Ingénierie notariale et défiscalisation immobilière

Ingénierie notariale et défiscalisation immobilière

Les dispositifs existants

– Définition et origine des régimes fiscaux de faveur. – Un régime fiscal de faveur peut être défini comme un dispositif dérogatoire et favorable, s'appliquant dans le cadre de la taxation d'opérations spécifiques. Il s'inscrit dans une politique d'incitation de l'État, qui cherche à « flécher » l'épargne pour l'orienter sur un type d'investissement. La mise en place du régime fiscal de faveur aura pour but de favoriser les investissements dans le domaine souhaité, ou dans le but recherché.
– Les différents dispositifs de défiscalisation immobilière. – Les dispositifs de défiscalisation liés à l'investissement immobilier soumettent un avantage fiscal (de diminution de l'impôt sur le revenu par exemple) à l'acquisition de tel type de bien (immobilier locatif, résidences de tourisme, monuments historiques, etc.) ou à la réalisation de travaux d'une certaine nature. Il peut s'agir d'investissement immobilier classique ( « Duflot-Pinel », « Denormandie ancien »), d'immobilier locatif touristique, d'immobilier de prestige ou historique ( « Malraux », « Monuments historiques »), d'immobilier ultramarin, etc. Nous renvoyons ici au panorama des principaux régimes fiscaux de faveur dressé par D. Roche.

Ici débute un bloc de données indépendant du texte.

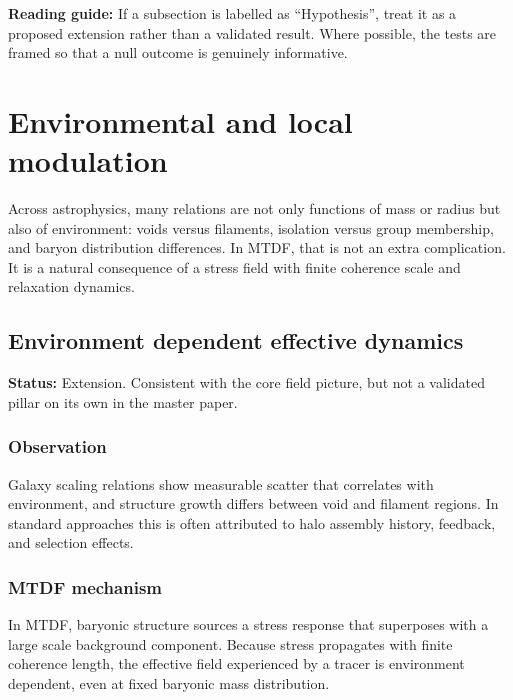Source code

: \documentclass[11pt,a4paper]{article}
\begin{document}
\begin{mdframed}[linecolor=accent,linewidth=0.5pt,backgroundcolor=callout-bg,leftline=true,rightline=true,topline=true,bottomline=true,innerleftmargin=8pt,innerrightmargin=8pt,innertopmargin=6pt,innerbottommargin=6pt]
\textbf{Reading guide:} If a subsection is labelled as ``Hypothesis'', treat it as a proposed extension rather than a validated result. Where possible, the tests are framed so that a null outcome is genuinely informative.
\end{mdframed}

\section{Environmental and local modulation}
\label{sec:env}
Across astrophysics, many relations are not only functions of mass or radius but also of environment: voids versus filaments, isolation versus group membership, and baryon distribution differences. In MTDF, that is not an extra complication. It is a natural consequence of a stress field with finite coherence scale and relaxation dynamics.

\subsection{Environment dependent effective dynamics}
\begin{mdframed}[linecolor=accent,linewidth=0.5pt,backgroundcolor=callout-bg,leftline=true,rightline=true,topline=true,bottomline=true,innerleftmargin=8pt,innerrightmargin=8pt,innertopmargin=6pt,innerbottommargin=6pt]
\textbf{Status:} Extension. Consistent with the core field picture, but not a validated pillar on its own in the master paper.
\end{mdframed}

\subsubsection{Observation}
Galaxy scaling relations show measurable scatter that correlates with environment, and structure growth differs between void and filament regions. In standard approaches this is often attributed to halo assembly history, feedback, and selection effects.

\subsubsection{MTDF mechanism}
In MTDF, baryonic structure sources a stress response that superposes with a large scale background component. Because stress propagates with finite coherence length, the effective field experienced by a tracer is environment dependent, even at fixed baryonic mass distribution.
\end{document}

Les limites et points d'attention de l'information en matière de défiscalisation immobilière

Nécessité d'une actualisation régulière

– Se tenir à jour de l'actualité. – Il est évident qu'il s'agit ici d'une matière particulièrement évolutive et fluctuante, qui nécessite de rester attentif aux nouvelles mesures afin d'être capable de délivrer une information exacte en temps réel. « Le notaire a, en conséquence, l'obligation de s'informer, par une mise à jour permanente qui s'impose à lui, dans le domaine de la fiscalité des particuliers et des entreprises ». La Cour de cassation l'énonçait clairement dans un arrêt rendu le 19 octobre 1994 : « Celui qui accepte de donner des renseignements a, lui-même, l'obligation de s'informer en pleine connaissance de cause ».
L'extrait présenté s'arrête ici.